Above the paper, the flask had been dutifully filled. His brow furrowed, Rustem noted with a quick glance that the colour was satisfactory. He walked over to the window, saw a tree quite close to hand, thick branches, not yet hidden by budding leaves. It wouldn't have been hard for a fit man to get out and down. For someone with inadequately wrapped, badly broken ribs and a deep, still-healing stab wound…

Glancing at the window ledge Rustem saw blood.

Looking more closely down on the small courtyard he observed a thin trail of it crossing the stones to the wall by the street. Suddenly angered, he looked up at the sky. Perun and the Lady knew, surely, that a physician could only do so much. He shook his head. It was a beautiful morning, he realized.

He decided that after seeing his patients he would attend at the Hippodrome that afternoon for the second day's racing. I owe you some amusement. He sent a runner to the Master of the Senate, asking if Bonosus might assist him in obtaining admission.

He was being very naive, of course, though excusably, as a stranger in Sarantium.

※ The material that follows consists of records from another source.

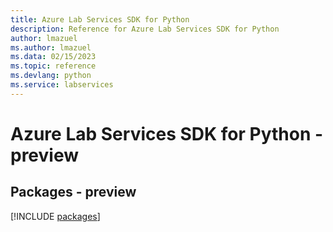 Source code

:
 ```yaml
---
title: Azure Lab Services SDK for Python
description: Reference for Azure Lab Services SDK for Python
author: lmazuel
ms.author: lmazuel
ms.data: 02/15/2023
ms.topic: reference
ms.devlang: python
ms.service: labservices
---
```

# Azure Lab Services SDK for Python - preview
## Packages - preview
[!INCLUDE [packages](lab-services-index.md)] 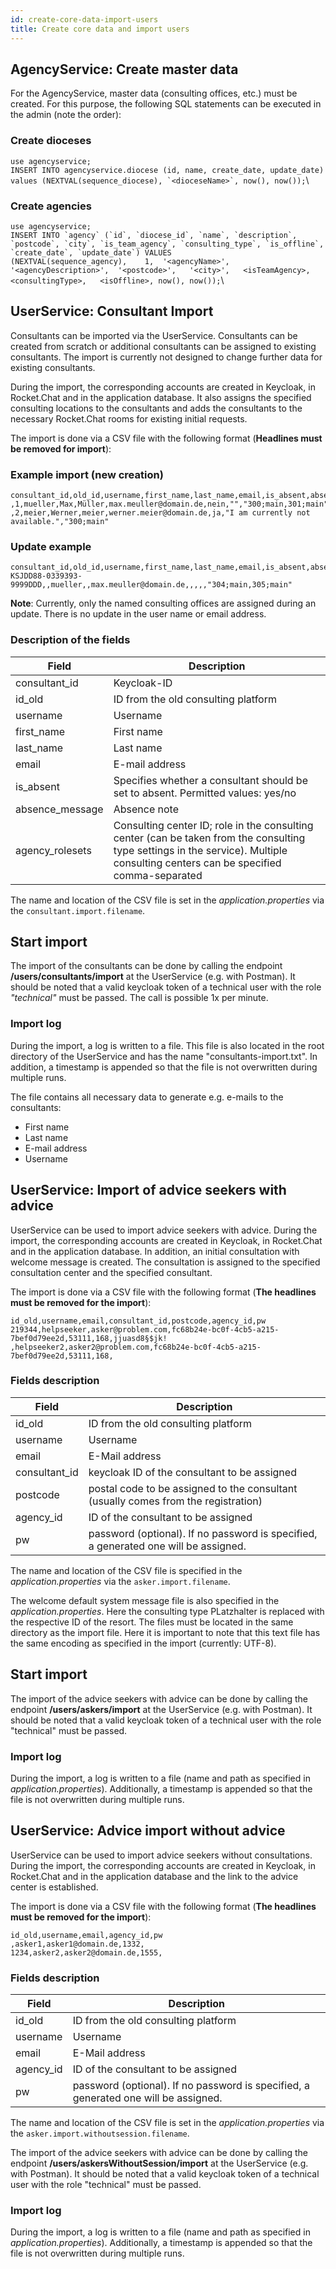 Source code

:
```yaml
---
id: create-core-data-import-users
title: Create core data and import users
---
```

## AgencyService: Create master data

For the AgencyService, master data (consulting offices, etc.) must be created. For this purpose, the following SQL statements can be executed in the admin (note the order):

### Create dioceses
``use agencyservice;``\
``INSERT INTO agencyservice.diocese (id, name, create_date, update_date) values (NEXTVAL(sequence_diocese), `<dioceseName>`, now(), now());``\

### Create agencies
``use agencyservice;``\
``INSERT INTO `agency` (`id`, `diocese_id`, `name`, `description`, `postcode`, `city`, `is_team_agency`, `consulting_type`, `is_offline`, `create_date`, `update_date`) VALUES``\
``(NEXTVAL(sequence_agency),	1,	'<agencyName>',	'<agencyDescription>',	'<postcode>',	'<city>',	<isTeamAgency>,	<consultingType>,	<isOffline>, now(), now());``\

## UserService: Consultant Import

Consultants can be imported via the UserService. Consultants can be created from scratch or additional consultants can be assigned to existing consultants. The import is currently not designed to change further data for existing consultants.

During the import, the corresponding accounts are created in Keycloak, in Rocket.Chat and in the application database. It also assigns the specified consulting locations to the consultants and adds the consultants to the necessary Rocket.Chat rooms for existing initial requests.

The import is done via a CSV file with the following format (__Headlines must be removed for import__):

### Example import (new creation)

```
consultant_id,old_id,username,first_name,last_name,email,is_absent,absence_message,"agency_id;roleset,agency_id;roleset"
,1,mueller,Max,Müller,max.meuller@domain.de,nein,"","300;main,301;main"
,2,meier,Werner,meier,werner.meier@domain.de,ja,"I am currently not available.","300;main"
```

### Update example

```
consultant_id,old_id,username,first_name,last_name,email,is_absent,absence_message,"agency_id;roleset,agency_id;roleset"
KSJDD88-0339393-9999DDD,,mueller,,max.meuller@domain.de,,,,,"304;main,305;main"
```
__Note__: Currently, only the named consulting offices are assigned during an update. There is no update in the user name or email address.

### Description of the fields
| Field | Description |
|------|--------------|
| consultant_id | Keycloak-ID |
| id_old | ID from the old consulting platform |
| username | Username |
| first_name | First name |
| last_name | Last name |
| email | E-mail address |
| is_absent | Specifies whether a consultant should be set to absent. Permitted values: yes/no |
| absence_message | Absence note |
| agency_rolesets | Consulting center ID; role in the consulting center (can be taken from the consulting type settings in the service). Multiple consulting centers can be specified comma-separated |

The name and location of the CSV file is set in the _application.properties_ via the ``consultant.import.filename``.

## Start import

The import of the consultants can be done by calling the endpoint __/users/consultants/import__ at the UserService (e.g. with Postman). It should be noted that a valid keycloak token of a technical user with the role _"technical"_ must be passed. The call is possible 1x per minute.

### Import log

During the import, a log is written to a file. This file is also located in the root directory of the UserService and has the name 
"consultants-import.txt". In addition, a timestamp is appended so that the file is not overwritten during multiple runs.

The file contains all necessary data to generate e.g. e-mails to the consultants:

- First name
- Last name
- E-mail address
- Username

## UserService: Import of advice seekers with advice

UserService can be used to import advice seekers with advice. During the import, the corresponding accounts are created in Keycloak, in Rocket.Chat and in the application database. In addition, an initial consultation with welcome message is created. The consultation is assigned to the specified consultation center and the specified consultant.

The import is done via a CSV file with the following format (__The headlines must be removed for the import__):

```
id_old,username,email,consultant_id,postcode,agency_id,pw
219344,helpseeker,asker@problem.com,fc68b24e-bc0f-4cb5-a215-7bef0d79ee2d,53111,168,jjuasd8§$jk!
,helpseeker2,asker2@problem.com,fc68b24e-bc0f-4cb5-a215-7bef0d79ee2d,53111,168,
```

### Fields description
| Field         | Description                                                                                           |
|---------------|-------------------------------------------------------------------------------------------------------|
| id_old        | ID from the old consulting platform                                                                   |
| username      | Username                                                                                              |
| email         | E-Mail address                                                                                        |
| consultant_id | keycloak ID of the consultant to be assigned                                                          |
| postcode      | postal code to be assigned to the consultant (usually comes from the registration)                    |
| agency_id     | ID of the consultant to be assigned                                                                   |
| pw            | password (optional). If no password is specified, a generated one will be assigned.                   |

The name and location of the CSV file is specified in the _application.properties_ via the ``asker.import.filename``.

The welcome default system message file is also specified in the _application.properties_. Here the consulting type PLatzhalter is replaced with the respective ID of the resort. The files must be located in the same directory as the import file. Here it is important to note that this text file has the same encoding as specified in the import (currently: UTF-8).

## Start import

The import of the advice seekers with advice can be done by calling the endpoint __/users/askers/import__ at the UserService (e.g. with Postman). It should be noted that a valid keycloak token of a technical user with the role "technical" must be passed.

### Import log

During the import, a log is written to a file (name and path as specified in _application.properties_). Additionally, a timestamp is appended so that the file is not overwritten during multiple runs.

## UserService: Advice import without advice

UserService can be used to import advice seekers without consultations. During the import, the corresponding accounts are created in Keycloak, in Rocket.Chat and in the application database and the link to the advice center is established. 

The import is done via a CSV file with the following format (__The headlines must be removed for the import__):

```
id_old,username,email,agency_id,pw
,asker1,asker1@domain.de,1332,
1234,asker2,asker2@domain.de,1555,
```

### Fields description
| Field         | Description                                                                                           |
|---------------|-------------------------------------------------------------------------------------------------------|
| id_old        | ID from the old consulting platform                                                                   |
| username      | Username                                                                                              |
| email         | E-Mail address                                                                                        |
| agency_id     | ID of the consultant to be assigned                                                                   |
| pw            | password (optional). If no password is specified, a generated one will be assigned.                   |

The name and location of the CSV file is set in the _application.properties_ via the ``asker.import.withoutsession.filename``.

The import of the advice seekers with advice can be done by calling the endpoint __/users/askersWithoutSession/import__ at the UserService (e.g. with Postman). It should be noted that a valid keycloak token of a technical user with the role "technical" must be passed.

### Import log

During the import, a log is written to a file (name and path as specified in _application.properties_). Additionally, a timestamp is appended so that the file is not overwritten during multiple runs. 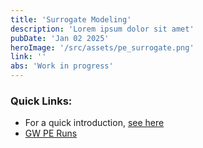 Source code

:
 ```yaml
---
title: 'Surrogate Modeling'
description: 'Lorem ipsum dolor sit amet'
pubDate: 'Jan 02 2025'
heroImage: '/src/assets/pe_surrogate.png'
link: ''
abs: 'Work in progress'
---
```


### Quick Links:
- For a quick introduction, [see here](https://vijayvarma392.github.io/SurrogateMovie/)
- [GW PE Runs](/gw/index.html)
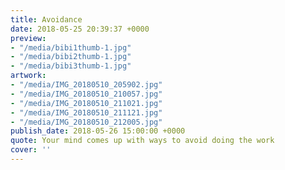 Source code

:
 ```yaml
---
title: Avoidance
date: 2018-05-25 20:39:37 +0000
preview:
- "/media/bibi1thumb-1.jpg"
- "/media/bibi2thumb-1.jpg"
- "/media/bibi3thumb-1.jpg"
artwork:
- "/media/IMG_20180510_205902.jpg"
- "/media/IMG_20180510_210057.jpg"
- "/media/IMG_20180510_211021.jpg"
- "/media/IMG_20180510_211121.jpg"
- "/media/IMG_20180510_212005.jpg"
publish_date: 2018-05-26 15:00:00 +0000
quote: Your mind comes up with ways to avoid doing the work
cover: ''
---
```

Plautus Bonosus was already at the Hippodrome by then, in the kathisma, the Imperial Box, the servant reported when he returned. The Emperor himself was attending the morning's races, would retire at midday to deal with larger affairs in the palace. The Master of the Senate would remain all day, a representative of the state.

Larger affairs. From the harbour the sound of shouts and hammering could be heard, even this far inland towards the walls.

Ships were being made ready to sail. It was said that there were ten thousand foot-soldiers and cavalry assembled here and in Deapolis across the straits. As many were reported to be gathering in Megarium to the west, Rustem had been told by a patient a few days ago. The Empire was clearly on the brink of war, an invasion, something indescribably dramatic and exciting, though nothing, as yet, had been announced.

Somewhere in the City a woman Rustem had been ordered to kill was going about the rhythm of her days.

Eighty thousand Sarantines were in the Hippodrome, watching chariots run. Rustem wondered if she would be there.